Mailing List Archive

[Image-SIG] Proper application of the buffer interface
> The context is this: the t1python package (an interface to a Type1
> font renderer) has, in the past, been passing bitmaps back to Python
> as string objects. In the next release, I may create a new type in
> the C layer that provides all the interesting stuff, and
> would like to
> be able to convert these "glyph" objects to PIL images and GTK+/GNOME
> compatible images. Does it make the most sense for the glyph objects
> to offer the buffer interface to make more conversions possible
> without increasing the number of memory copies, or do I misunderstand
> the application of the interface?

I believe you are correct, although _all_ these packages need to support
the interface. The good news is that due to tricks inside Python, they
already may.

As you mention, it is common to use Python string objects to move chunks of
binary data around. The buffer interfaces now allow us to use _any_
object, and as long as it conforms to the buffer interface, you dont lose
anything by not using strings (and obviously gain whatever functionality
your object has)

The general idea is that PIL and other such frameworks can think in terms
of buffers. Rather than PIL saying "give me a Python string with the raw
binary data", it can say "give me an object from which I can obtain a
buffer with the raw binary data". Strings obviously still fit the bill.

The good news is that it is most common for extension modules to spell
"give me a string with the raw binary data" as "PyArg_ParseTyple("s#",
...);". PyArg_ParseTuple has been upgraded to use the buffer interfaces,
and so have Python string objects. Thus, whenever code uses
PyArg_ParseTuple in that way, they are already supporting the buffer
interface.

Thus, you could implement your new object, and define the buffer
interfaces. This object could then be passed to any C extension function
that use PyArg_ParseTuple, and the extension module will still think it has
a "char *" pointer from an in-place string object. In practice, this means
that automatically people will be able to say "file.write(your_object)"
etc. with your new object.

The problem remains, of course, for extensions that use the
PyString_Check(), PyString_AsString() etc functions. If they were upgraded
to use the buffer interfaces, then the transition would be complete.

Just to extend my guesswork somewhat, there is a new built-in "buffer()"
function. This returns a "buffer" object. I speculate this should be used
in preference to Python strings when you have binary data. As this buffer
object supports the buffer interfaces, they are basically as functional as
strings for this purpose, but clearly indicate the data is not really a
string! This appears to be more a matter of style, and also paves the road
to Unicode - eg, it makes sense to convert any Python string object to
Unicode, but not necessarily a binary buffer.

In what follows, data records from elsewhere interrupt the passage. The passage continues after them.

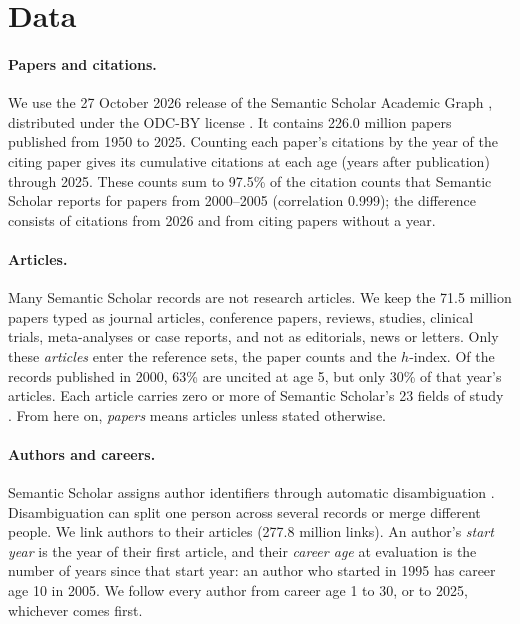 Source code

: \documentclass[11pt]{article}
\begin{document}
\section{Data}
\label{sec:data}

\paragraph{Papers and citations.} We use the 27 October 2026 release of the Semantic Scholar Academic Graph
\citep{kinney2023semantic}, distributed under the ODC-BY license \citep{s2datasets2026}. It contains 226.0 million
papers published from 1950 to 2025. Counting each paper's citations by the year of the citing paper gives its
cumulative citations at each age (years after publication) through 2025. These counts sum to 97.5\% of the
citation counts that Semantic Scholar reports for papers from 2000--2005 (correlation 0.999); the difference consists
of citations from 2026 and from citing papers without a year.

\paragraph{Articles.} Many Semantic Scholar records are not research articles. We keep the 71.5 million papers typed as
journal articles, conference papers, reviews, studies, clinical trials, meta-analyses or case reports, and not as
editorials, news or letters. Only these \emph{articles} enter the reference sets, the paper counts and the $h$-index.
Of the records published in 2000, 63\% are uncited at age 5, but only 30\% of that year's articles. Each article
carries zero or more of Semantic Scholar's 23 fields of study \citep{s2graphapi}. From here on, \emph{papers} means
articles unless stated otherwise.

\paragraph{Authors and careers.} Semantic Scholar assigns author identifiers through automatic disambiguation
\citep{kinney2023semantic}. Disambiguation can split one person across several records or merge different people. We
link authors to their articles (277.8 million links). An author's \emph{start year} is the year of their first
article, and their \emph{career age} at evaluation is the number of years since that start year: an author who started
in 1995 has career age 10 in 2005. We follow every author from career age 1 to 30, or to 2025, whichever comes first.
\end{document}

> I'd appreciate some input on this matter. I hope to get the next
> release of t1python done before too much longer, and this is probably
> the biggest remaining question that I need to deal with.

Probably Greg and Guido are the only 2 with the real insight, as they
threashed out the details. But Im pretty happy with my understanding (as
detailed above) of the issues.

Mark.
[Image-SIG] Proper application of the buffer interface [ In reply to ]
On Thu, 5 Aug 1999, Mark Hammond wrote:

> Just to extend my guesswork somewhat, there is a new built-in "buffer()"
> function. This returns a "buffer" object. I speculate this should be used
> in preference to Python strings when you have binary data.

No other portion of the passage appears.